I’m taking my first sound environment course at Hunter College with professor Andrea Polli. Our major text is Audio Culture: Readings in Modern Music, edited by Christoph Cox and Daniel Warner. Featured readings come from interviews, essays, magazine articles and manifestos written by theorists, musicians and sound artists like Pierre Schaeffer, Theodor Adorno, Marshall McLuhan, John Cage, Brian Eno, Glenn Gould and Chris Cutler. The readings have been a real eye-opener—or should I say “ear opener”?
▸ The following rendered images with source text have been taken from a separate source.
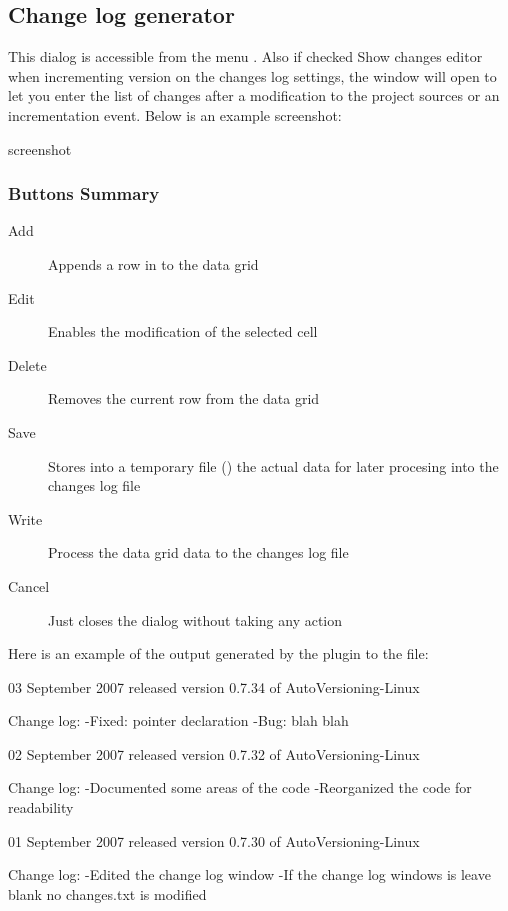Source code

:\subsection{Change log generator}

This dialog is accessible from the menu . Also if checked Show changes editor when incrementing version on the changes log settings, the window will open to let you enter the list of changes after a modification to the project sources or an incrementation event. Below is an example screenshot:

screenshot
\subsubsection{Buttons Summary}

\begin{description}
\item[Add] Appends a row in to the data grid
\item[Edit] Enables the modification of the selected cell
\item[Delete] Removes the current row from the data grid
\item[Save] Stores into a temporary file () the actual data for later procesing into the changes log file
\item[Write] Process the data grid data to the changes log file
\item[Cancel] Just closes the dialog without taking any action
\end{description}

Here is an example of the output generated by the plugin to the  file:

\begin{code}
03 September 2007
   released version 0.7.34 of AutoVersioning-Linux

     Change log:
        -Fixed: pointer declaration
        -Bug: blah blah

02 September 2007
   released version 0.7.32 of AutoVersioning-Linux

     Change log:
        -Documented some areas of the code
        -Reorganized the code for readability

01 September 2007
   released version 0.7.30 of AutoVersioning-Linux

     Change log:
        -Edited the change log window
        -If the change log windows is leave blank no changes.txt is modified
\end{code}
I’m a visual specialist. My music knowledge is as shallow as my art background is deep. Sure, I took piano lessons as a kid. But after I learned to play Debussy’s “Clair de Lune” well enough to impress my father, I lost interest. Like a lot of people, I’ve accumulated a “personal soundtrack” based on haphazard exposure to radio stations, TV, advertising jingles, movies and live performances. Unlike most, my personal soundtrack hasn’t been transferred to an MP3 player. It resides solely between my ears, where snippets of Bach’s “Goldberg Variations” bubble up through layers of B. B. King, the “Dr. Zhivago” soundtrack and Alka Seltzer’s “Plop, plop, fizz, fizz” jingle.  (more…)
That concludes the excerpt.